Top Tips from the Pros: Gillian Gibree
As the popularity of SUP has exploded in the past few years, so has the number of participants in SUP yoga, many of whom rave about the added challenge of holding poses while on the water. And if we were asked to name just one person who's leading the SUP yoga revolution, it'd be no contest: Gillian Gibree.
In addition to helping people worldwide launch SUP yoga and fitness businesses (and landing the cover of Yoga Journal), the San Diego resident is also pretty handy with a paddle, too, as shown by her win in the distance event at the 2014 GoPro Mountain Games in Vail and 3rd place at the 2014 Payette River Games.

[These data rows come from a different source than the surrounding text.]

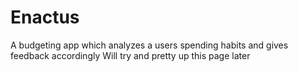 # Enactus

A budgeting app which analyzes a users spending habits and gives feedback accordingly
Will try and pretty up this page later
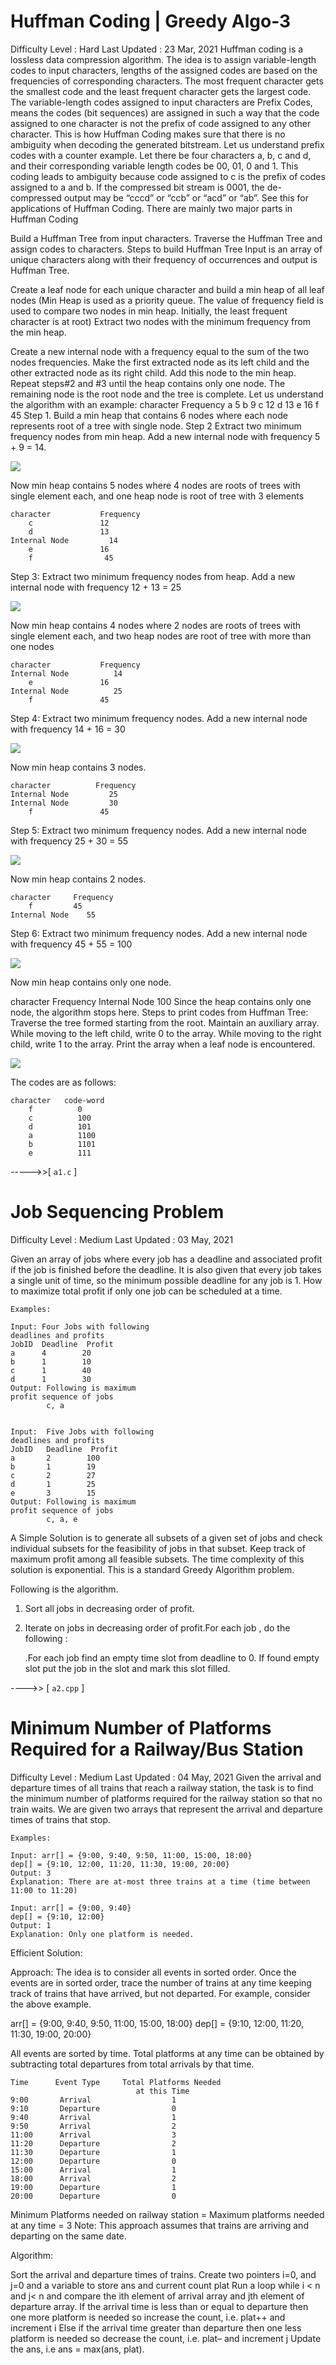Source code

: # Huffman Coding | Greedy Algo-3
Difficulty Level : Hard
Last Updated : 23 Mar, 2021
Huffman coding is a lossless data compression algorithm. The idea is to assign variable-length codes to input characters, lengths of the assigned codes are based on the frequencies of corresponding characters. The most frequent character gets the smallest code and the least frequent character gets the largest code.
The variable-length codes assigned to input characters are Prefix Codes, means the codes (bit sequences) are assigned in such a way that the code assigned to one character is not the prefix of code assigned to any other character. This is how Huffman Coding makes sure that there is no ambiguity when decoding the generated bitstream. 
Let us understand prefix codes with a counter example. Let there be four characters a, b, c and d, and their corresponding variable length codes be 00, 01, 0 and 1. This coding leads to ambiguity because code assigned to c is the prefix of codes assigned to a and b. If the compressed bit stream is 0001, the de-compressed output may be “cccd” or “ccb” or “acd” or “ab”.
See this for applications of Huffman Coding. 
There are mainly two major parts in Huffman Coding

Build a Huffman Tree from input characters.
Traverse the Huffman Tree and assign codes to characters.
Steps to build Huffman Tree
Input is an array of unique characters along with their frequency of occurrences and output is Huffman Tree. 

Create a leaf node for each unique character and build a min heap of all leaf nodes (Min Heap is used as a priority queue. The value of frequency field is used to compare two nodes in min heap. Initially, the least frequent character is at root)
Extract two nodes with the minimum frequency from the min heap.
 
Create a new internal node with a frequency equal to the sum of the two nodes frequencies. Make the first extracted node as its left child and the other extracted node as its right child. Add this node to the min heap.
Repeat steps#2 and #3 until the heap contains only one node. The remaining node is the root node and the tree is complete.
Let us understand the algorithm with an example:
    character   Frequency
        a            5
        b           9
        c           12
        d           13
        e           16
        f           45
Step 1. Build a min heap that contains 6 nodes where each node represents root of a tree with single node.
Step 2 Extract two minimum frequency nodes from min heap. Add a new internal node with frequency 5 + 9 = 14. 

![](https://media.geeksforgeeks.org/wp-content/cdn-uploads/fig-1-300x129.jpeg)

Now min heap contains 5 nodes where 4 nodes are roots of trees with single element each, and one heap node is root of tree with 3 elements

    character           Frequency
        c               12
        d               13
    Internal Node         14
        e               16
        f                45
Step 3: Extract two minimum frequency nodes from heap. Add a new internal node with frequency 12 + 13 = 25
 
![](https://media.geeksforgeeks.org/wp-content/cdn-uploads/fig-2-300x132.jpg)

Now min heap contains 4 nodes where 2 nodes are roots of trees with single element each, and two heap nodes are root of tree with more than one nodes

    character           Frequency
    Internal Node          14
        e               16
    Internal Node          25
        f               45
Step 4: Extract two minimum frequency nodes. Add a new internal node with frequency 14 + 16 = 30
 
![](https://media.geeksforgeeks.org/wp-content/cdn-uploads/fig-3-300x162.jpg)

Now min heap contains 3 nodes.

    character          Frequency
    Internal Node         25
    Internal Node         30
        f               45 
Step 5: Extract two minimum frequency nodes. Add a new internal node with frequency 25 + 30 = 55
 
![](https://media.geeksforgeeks.org/wp-content/cdn-uploads/fig-4-300x121.jpg)

Now min heap contains 2 nodes.

    character     Frequency
        f         45
    Internal Node    55
Step 6: Extract two minimum frequency nodes. Add a new internal node with frequency 45 + 55 = 100
 
![](https://media.geeksforgeeks.org/wp-content/cdn-uploads/fig-5-300x167.jpg)

Now min heap contains only one node.

character      Frequency
Internal Node    100
Since the heap contains only one node, the algorithm stops here.
Steps to print codes from Huffman Tree:
Traverse the tree formed starting from the root. Maintain an auxiliary array. While moving to the left child, write 0 to the array. While moving to the right child, write 1 to the array. Print the array when a leaf node is encountered.
 
![](https://media.geeksforgeeks.org/wp-content/cdn-uploads/fig-6-300x167.jpg)

The codes are as follows:

    character   code-word
        f          0
        c          100
        d          101
        a          1100
        b          1101
        e          111

----->>[  `a1.c`  ]

# Job Sequencing Problem
Difficulty Level : Medium
Last Updated : 03 May, 2021
 
Given an array of jobs where every job has a deadline and associated profit if the job is finished before the deadline. It is also given that every job takes a single unit of time, so the minimum possible deadline for any job is 1. How to maximize total profit if only one job can be scheduled at a time.

    Examples: 

    Input: Four Jobs with following 
    deadlines and profits
    JobID  Deadline  Profit
    a      4        20   
    b      1        10
    c      1        40  
    d      1        30
    Output: Following is maximum 
    profit sequence of jobs
            c, a   


    Input:  Five Jobs with following
    deadlines and profits
    JobID   Deadline  Profit
    a       2        100
    b       1        19
    c       2        27
    d       1        25
    e       3        15
    Output: Following is maximum 
    profit sequence of jobs
            c, a, e

A Simple Solution is to generate all subsets of a given set of jobs and check individual subsets for the feasibility of jobs in that subset. Keep track of maximum profit among all feasible subsets. The time complexity of this solution is exponential. 
This is a standard Greedy Algorithm problem. 

Following is the algorithm.

1) Sort all jobs in decreasing order of profit. 
2) Iterate on jobs in decreasing order of profit.For each job , do the following :

    .For each job find an empty time slot from deadline to 0. If found empty slot put the job in the slot and mark this slot filled.

---->> [ `a2.cpp`  ]

# Minimum Number of Platforms Required for a Railway/Bus Station
Difficulty Level : Medium
Last Updated : 04 May, 2021
Given the arrival and departure times of all trains that reach a railway station, the task is to find the minimum number of platforms required for the railway station so that no train waits. 
We are given two arrays that represent the arrival and departure times of trains that stop.

    Examples: 

    Input: arr[] = {9:00, 9:40, 9:50, 11:00, 15:00, 18:00} 
    dep[] = {9:10, 12:00, 11:20, 11:30, 19:00, 20:00} 
    Output: 3 
    Explanation: There are at-most three trains at a time (time between 11:00 to 11:20)

    Input: arr[] = {9:00, 9:40} 
    dep[] = {9:10, 12:00} 
    Output: 1 
    Explanation: Only one platform is needed. 


Efficient Solution:

Approach: The idea is to consider all events in sorted order. Once the events are in sorted order, trace the number of trains at any time keeping track of trains that have arrived, but not departed.
For example, consider the above example. 

arr[]  = {9:00,  9:40, 9:50,  11:00, 15:00, 18:00}
dep[]  = {9:10, 12:00, 11:20, 11:30, 19:00, 20:00}

All events are sorted by time.
Total platforms at any time can be obtained by
subtracting total departures from total arrivals
by that time.

    Time      Event Type     Total Platforms Needed 
                                at this Time                               
    9:00       Arrival                  1
    9:10       Departure                0
    9:40       Arrival                  1
    9:50       Arrival                  2
    11:00      Arrival                  3 
    11:20      Departure                2
    11:30      Departure                1
    12:00      Departure                0
    15:00      Arrival                  1
    18:00      Arrival                  2 
    19:00      Departure                1
    20:00      Departure                0

Minimum Platforms needed on railway station 
= Maximum platforms needed at any time 
= 3
Note: This approach assumes that trains are arriving and departing on the same date. 
 

Algorithm:

Sort the arrival and departure times of trains.
Create two pointers i=0, and j=0 and a variable to store ans and current count plat
Run a loop while i < n and j< n and compare the ith element of arrival array and jth element of departure array.
If the arrival time is less than or equal to departure then one more platform is needed so increase the count, i.e. plat++ and increment i
Else if the arrival time greater than departure then one less platform is needed so decrease the count, i.e. plat– and increment j
Update the ans, i.e ans = max(ans, plat).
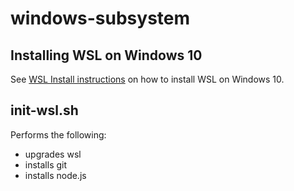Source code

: # windows-subsystem

## Installing WSL on Windows 10
See [WSL Install instructions](windows-wsl/README.md) on how to install WSL on Windows 10.

## init-wsl.sh
Performs the following:
* upgrades wsl
* installs git
* installs node.js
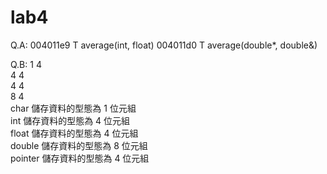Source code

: # lab4
Q.A:
004011e9 T average(int, float)
004011d0 T average(double*, double&)

Q.B:
1       4<br>
4       4<br>
4       4<br>
8       4<br>
char	  儲存資料的型態為 1 位元組<br>
int	    儲存資料的型態為 4 位元組<br>
float	  儲存資料的型態為 4 位元組<br>
double	儲存資料的型態為 8 位元組<br>
pointer	儲存資料的型態為 4 位元組<br>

SUPthemag.com's Brody Welte from PaddleFit caught up with Gibree to get her top three yoga poses for paddlers. —Phil White
1. Half Moon Pose
"The half moon gives you a nice stretch in the obliques, which often get tight from paddling," Gibree said. To start, lace your hands together over your head and aim your "pointer" fingers toward the sky. Then, move your hips slightly to the left as you pull your arms slowly to the right. Your body should now be in the half moon pose. If this is too difficult, just drop your right hand down against your side and keep the left arm extended. Hold the position for 10 to 15 deep breaths and then switch sides.
2. Eagle Arms Pose
Your shoulders and upper arms take a beating when you spend a lot of time paddling, and the eagle arms pose can help relieve tension in these areas. First, draw your hands over your head. Next, sweep your right arm under your left so your elbows cross and wrists and palms are touching. Then, move your elbows slowly and smoothly side to side or raise your arms upwards to get a different stretch. "You can also make circular motions to really open up the shoulder blades," Gibree said.
While it's your back and back of the shoulders that often hold tension after repeated on water sessions, "the front of the shoulders and chest can also get tight," Gibree said. That's where the chest opener pose comes in. First, interlace your hands behind your back and draw your shoulder blades together. You can then either lift your chin to direct your gaze skyward, or fold forward as you exhale and draw your hands over your head, with arms still straight. These two variations will help open up your chest and the front of your shoulders.